La prima edizione delle “Horen” uscì il 15 gennaio 1795. Quando il successo iniziale della rivista diminuì nel 1796, Schiller e Goethe manifestarono il loro disappunto nei confronti dei critici più piccini scrivendo gli “Xenien“, una serie di distici humoristico-satirici che, tuttavia, suscitarono nuove critiche.
Nel frattempo, il rapporto tra Schiller e Goethe si approfondì, specialmente dopo una visita di due settimane di Schiller nella casa di Goethe a Weimar. È difficile definire con precisione la natura della loro relazione – se fosse amicizia, partnership o semplicemente un’alleanza lavorativa e di convenienza. Tuttavia, è chiaro che i due grandi poeti si sono ispirati e stimolati a vicenda, e grazie al loro scambio intellettuale sono nate opere che oggi fanno parte del canone del classicismo e dello sturm und drang .
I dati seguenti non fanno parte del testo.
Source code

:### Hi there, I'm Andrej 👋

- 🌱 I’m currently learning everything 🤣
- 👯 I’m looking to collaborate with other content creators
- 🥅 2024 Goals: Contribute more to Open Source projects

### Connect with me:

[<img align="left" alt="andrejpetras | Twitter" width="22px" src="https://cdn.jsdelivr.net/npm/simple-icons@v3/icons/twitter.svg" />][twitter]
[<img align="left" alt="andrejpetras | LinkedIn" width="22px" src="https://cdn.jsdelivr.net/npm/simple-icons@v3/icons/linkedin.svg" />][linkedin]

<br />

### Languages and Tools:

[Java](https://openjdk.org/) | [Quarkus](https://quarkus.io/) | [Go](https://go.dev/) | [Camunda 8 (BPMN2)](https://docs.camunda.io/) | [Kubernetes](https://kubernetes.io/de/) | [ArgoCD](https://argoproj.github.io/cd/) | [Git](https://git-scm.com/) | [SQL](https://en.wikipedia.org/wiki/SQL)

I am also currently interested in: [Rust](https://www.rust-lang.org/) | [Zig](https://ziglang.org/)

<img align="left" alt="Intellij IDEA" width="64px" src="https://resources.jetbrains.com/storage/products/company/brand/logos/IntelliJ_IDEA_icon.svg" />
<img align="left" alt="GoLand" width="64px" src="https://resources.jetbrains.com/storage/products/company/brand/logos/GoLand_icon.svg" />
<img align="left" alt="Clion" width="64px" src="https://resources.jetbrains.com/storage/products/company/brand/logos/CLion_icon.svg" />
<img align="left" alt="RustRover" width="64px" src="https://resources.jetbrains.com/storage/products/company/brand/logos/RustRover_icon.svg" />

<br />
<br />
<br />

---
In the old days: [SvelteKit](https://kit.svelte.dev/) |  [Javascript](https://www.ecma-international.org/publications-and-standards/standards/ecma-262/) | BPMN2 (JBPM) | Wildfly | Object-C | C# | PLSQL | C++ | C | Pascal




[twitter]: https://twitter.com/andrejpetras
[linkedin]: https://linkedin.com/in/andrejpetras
Goethe definì la ballata il “proto-uovo” della poesia, poiché combina elementi lirici, epici e drammatici. Entrambi i poeti si appassionarono a questa forma letteraria: nel cosiddetto “Anno delle Ballate” del 1799, entrarono in competizione creando opere che sono ancora oggi considerate pilastri della letteratura tedesca, come “L’Ostaggio“, “Canzone della campana“, “Le gru di Ibico” e “L’apprendista stregone” di Goethe.
Il “Poeta dei Tedeschi”
Il straordinario successo della trilogia drammatica “Wallenstein” consolidò la fama di Schiller come “Poeta dei Tedeschi” nel 1799. Alla fine di quell’anno, si trasferì definitivamente a Weimar, dove visse fino alla sua morte. Lì, desiderava intensificare il suo lavoro teatrale in collaborazione continua con la compagnia teatrale. Dopo aver superato un grave attacco di febbre nervosa, a metà del 1800 completò il dramma “Maria Stuarda“. Nel 1801, seguì “La Pulzella d’Orléans“.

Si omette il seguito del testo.